Bills such as HB 1242 make women — who are productive intelligent
adults, less important than something that is not yet born, which is
not yet productive, and which is not intelligent.
Read the testimony of Bishop
Zipfel, Stacey Pfliiger,
Carol Sawicki, and
Carol Two Eagle.
For a commentary, see
"Truthified" testimony of Bishop Zipfel.
Committee Vote
Later that day the Committee voted 11-2 against recommending
passage of HB 1242. Only Pat Galvin (R-Hazen) and Bette Grande
(R-Fargo) voted in favor of outlawing abortion in North Dakota. The
next day articles appeared in the Bismarck Tribune ("Abortion
Bill Creates Strange Bedfellows") and in the Forum (Fargo)
("Panel Rejects N.D. Abortion Ban Bill").
Floor Vote
Under the procedural rules of the North Dakota legislature, all
bills, whether recommended by the Committee or not, come up for a
floor vote. Although there were rumors that an attempt would be made
to table the bill, HB 1242 came on for a final vote before the House
of Representatives on the afternoon of Tuesday, February 18, 2003.

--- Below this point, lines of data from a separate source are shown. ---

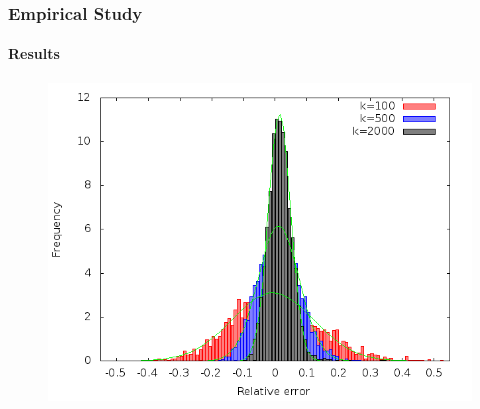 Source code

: \documentclass{beamer}
\begin{document}
\begin{frame}
\frametitle{Empirical Study}
\framesubtitle{Results}
  		\begin{figure}
		\includegraphics[scale=0.46]{histogramAll.png}
	\end{figure}
\end{frame} 
\end{document}
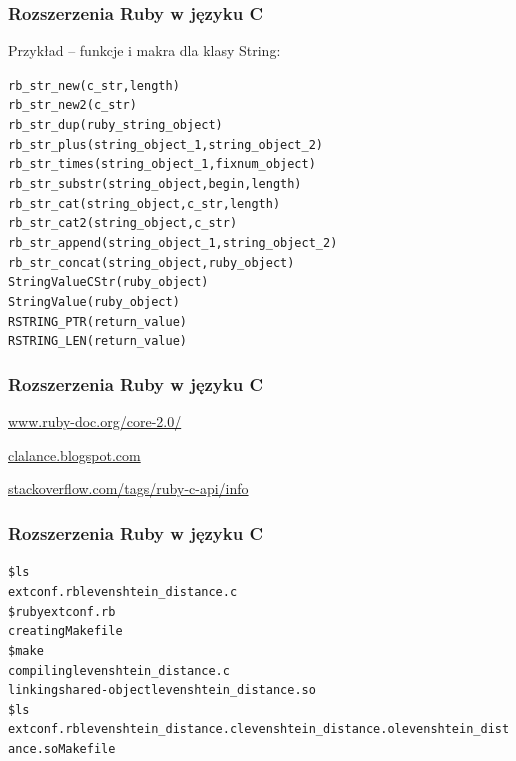 \documentclass{beamer}
\begin{document}
  \begin{frame}
    \frametitle{Rozszerzenia Ruby w języku C}
    Przykład -- funkcje i makra dla klasy String:
    \begin{alltt}
      rb\_str\_new(c\_str, length) \\
      rb\_str\_new2(c\_str) \\
      rb\_str\_dup(ruby\_string\_object) \\
      rb\_str\_plus(string\_object\_1, string\_object\_2) \\
      rb\_str\_times(string\_object\_1, fixnum\_object) \\
      rb\_str\_substr(string\_object, begin, length) \\
      rb\_str\_cat(string\_object, c\_str, length) \\
      rb\_str\_cat2(string\_object, c\_str) \\
      rb\_str\_append(string\_object\_1, string\_object\_2) \\
      rb\_str\_concat(string\_object, ruby\_object) \\
      StringValueCStr(ruby\_object) \\
      StringValue(ruby\_object) \\
      RSTRING\_PTR(return\_value) \\
      RSTRING\_LEN(return\_value)
    \end{alltt}
  \end{frame}

  \begin{frame}
    \frametitle{Rozszerzenia Ruby w języku C}
    \begin{center}
      \href{http://www.ruby-doc.org/core-2.0/}{www.ruby-doc.org/core-2.0/}


      \href{http://clalance.blogspot.com/2011/01/writing-ruby-extensions-in-c-part-1.html}{clalance.blogspot.com}


      \href{http://stackoverflow.com/tags/ruby-c-api/info}{stackoverflow.com/tags/ruby-c-api/info}
    \end{center}
  \end{frame}

  \begin{frame}
    \frametitle{Rozszerzenia Ruby w języku C}
    \begin{alltt}
      \$ ls \\
      extconf.rb  levenshtein\_distance.c \\
      \$ ruby extconf.rb \\
      creating Makefile \\
      \$ make \\
      compiling levenshtein\_distance.c \\
      linking shared-object levenshtein\_distance.so \\
      \$ ls \\
      extconf.rb  levenshtein\_distance.c  levenshtein\_distance.o  levenshtein\_distance.so  Makefile
    \end{alltt}
  \end{frame}
\end{document}
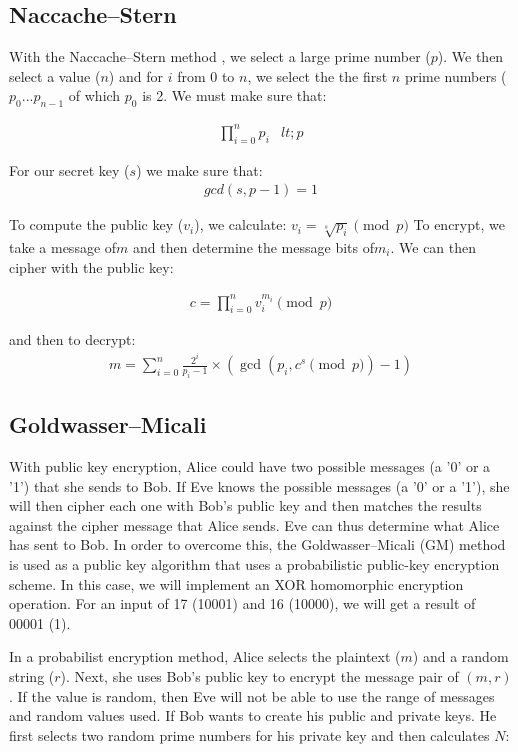 \documentclass[envcountsame,runningheads,notitlepage]{llncs}
\begin{document}
\subsection{Naccache–Stern}
With the Naccache–Stern method \cite{naccache1997new,asecuritysite_99911}, we select a large prime number ($p$). We then select a value ($n$) and for $i$ from 0 to $n$, we select the the first $n$ prime numbers ($p_0 ... p_{n-1}$ of which $p_0$ is 2. We must make sure that:

\begin{align}
\displaystyle \prod _{i=0}^{n}p_{i}&lt;p 
\end{align}

For our secret key ($s$) we make sure that:
\begin{align}
gcd(s,p-1)=1
\end{align}

To compute the public key ($v_i$), we calculate:
$ \displaystyle v_{i}={\sqrt[{s}]{p_{i}}}\pmod p $
To encrypt, we take a message of$m$ and then determine the message bits of$m_i$. We can then cipher with the public key:

\begin{align}
\displaystyle c=\prod _{i=0}^{n}v_{i}^{m_{i}}\pmod p
\end{align}

and then to decrypt:
\begin{align}
\displaystyle m=\sum _{i=0}^{n}{\frac {2^{i}}{p_{i}-1}}\times \left(\gcd(p_{i},c^{s}\pmod p)-1\right)
\end{align}

\subsection{Goldwasser–Micali}
With public key encryption, Alice could have two possible messages (a '0' or a '1') that she sends to Bob. If Eve knows the possible messages (a '0' or a '1'), she will then cipher each one with Bob's public key and then matches the results against the cipher message that Alice sends. Eve can thus determine what Alice has sent to Bob. In order to overcome this, the Goldwasser–Micali (GM) method is used as a public key algorithm that uses a probabilistic public-key encryption scheme. In this case, we will implement an XOR homomorphic encryption operation. For an input of 17 (10001) and 16 (10000), we will get a result of 00001 (1). 

In a probabilist encryption method, Alice selects the plaintext ($m$) and a random string ($r$). Next, she uses Bob's public key to encrypt the message pair of $(m,r)$. If the value is random, then Eve will not be able to use the range of messages and random values used. If Bob wants to create his public and private keys. He first selects two random prime numbers for his private key and then calculates $N$:
\end{document}
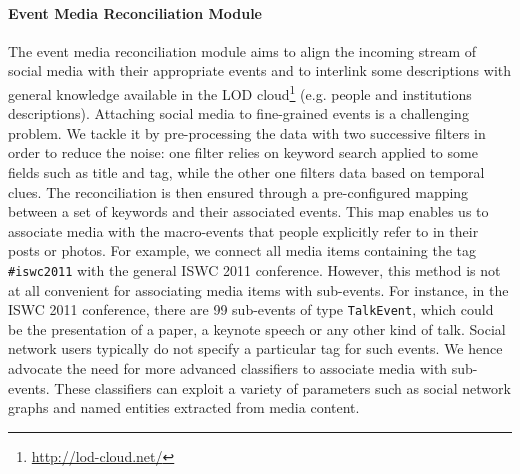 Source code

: \paragraph{Event Media Reconciliation Module}
The event media reconciliation module aims to align the incoming stream of social media with their appropriate events and to interlink some descriptions with general knowledge available in the LOD cloud\footnote{\url{http://lod-cloud.net/}} (e.g. people and institutions descriptions). Attaching social media to fine-grained events is a challenging problem. We tackle it by pre-processing the data with two successive filters in order to reduce the noise: one filter relies on keyword search applied to some fields such as title and tag, while the other one filters data based on temporal clues. The reconciliation is then ensured through a pre-configured mapping between a set of keywords and their associated events. This map enables us to associate media with the macro-events that people explicitly refer to in their posts or photos. For example, we connect all media items containing the tag \texttt{\#iswc2011} with the general ISWC 2011 conference. However, this method is not at all convenient for associating media items with sub-events. For instance, in the ISWC 2011 conference, there are 99 sub-events of type \texttt{TalkEvent}, which could be the presentation of a paper, a keynote speech or any other kind of talk. Social network users typically do not specify a particular tag for such events. We hence advocate the need for more advanced classifiers to associate media with sub-events. These classifiers can exploit a variety of parameters such as social network graphs and named entities extracted from media content.

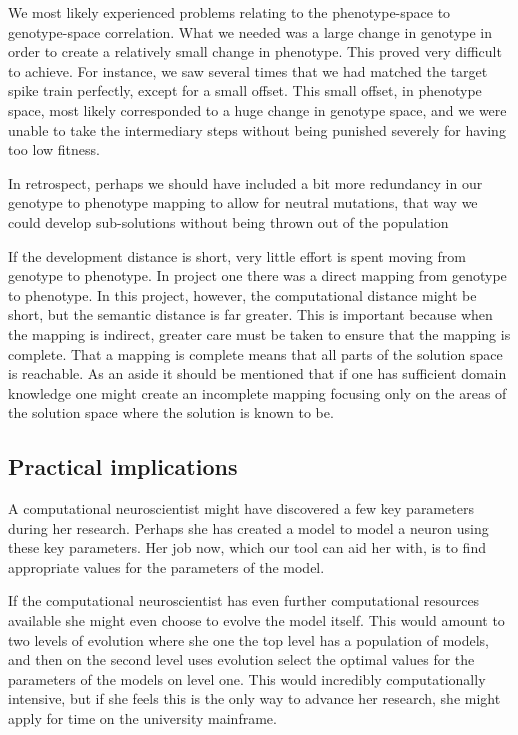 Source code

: \documentclass[a4paper]{article}
\begin{document}
We most likely experienced problems relating to the phenotype-space to genotype-space correlation. What we needed was a large change in genotype in order to create a relatively small change in phenotype. This proved very difficult to achieve. For instance, we saw several times that we had matched the target spike train perfectly, except for a small offset. This small offset, in phenotype space, most likely corresponded to a huge change in genotype space, and we were unable to take the intermediary steps without being punished severely for having too low fitness.

In retrospect, perhaps we should have included a bit more redundancy in our genotype to phenotype mapping to allow for neutral mutations, that way we could develop sub-solutions without being thrown out of the population

If the development distance is short, very little effort is spent moving from genotype to phenotype. In project one there was a direct mapping from genotype to phenotype. In this project, however, the computational distance might be short, but the semantic distance is far greater. This is important because when the mapping is indirect, greater care must be taken to ensure that the mapping is complete. That a mapping is complete means that all parts of the solution space is reachable. As an aside it should be mentioned that if one has sufficient domain knowledge one might create an incomplete mapping focusing only on the areas of the solution space where the solution is known to be.

\subsection{Practical implications}
\label{sec:pract-impl}

A computational neuroscientist might have discovered a few key parameters during her research. Perhaps she has created a model to model a neuron using these key parameters. Her job now, which our tool can aid her with, is to find appropriate values for the parameters of the model.

If the computational neuroscientist has even further computational resources available she might even choose to evolve the model itself. This would amount to two levels of evolution where she one the top level has a population of models, and then on the second level uses evolution select the optimal values for the parameters of the models on level one. This would incredibly computationally intensive, but if she feels this is the only way to advance her research, she might apply for time on the university mainframe.
\end{document}

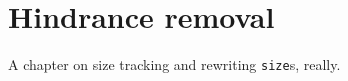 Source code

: \chapter{Hindrance removal}
\label{chap:hindrance-removal}

A chapter on size tracking and rewriting \texttt{size}s, really.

Just prior to the vote Mr. Crary and the American
Life League sent final pleas to
the legislators.
Read the emails from Mr.
Crary and the American
Life League.
Duane DeKrey (R-Pettibone), chairman of the Judiciary Committee, argued against
passage. Rep. Jim Kerzman, though pro-life at heart, said the bill
went "too far." Sponsor Sally Sandvig did not plead for the unborn,
but instead the right of a constituent to bring a matter before the
Legislative Assembly for consideration. She did conclude, however,
that the matter was in the hands of God, and that he was a "God of
miracles."
If this bill passes, it will not be because of anything I have
done. It is in the hands of a higher power than myself. I have no
control over the results. I ask you to vote your conscience on this
bill. I realize it will take a miracle for this bill to pass, but then
I'm not in charge of miracles.
HB 1242 failed 13-79.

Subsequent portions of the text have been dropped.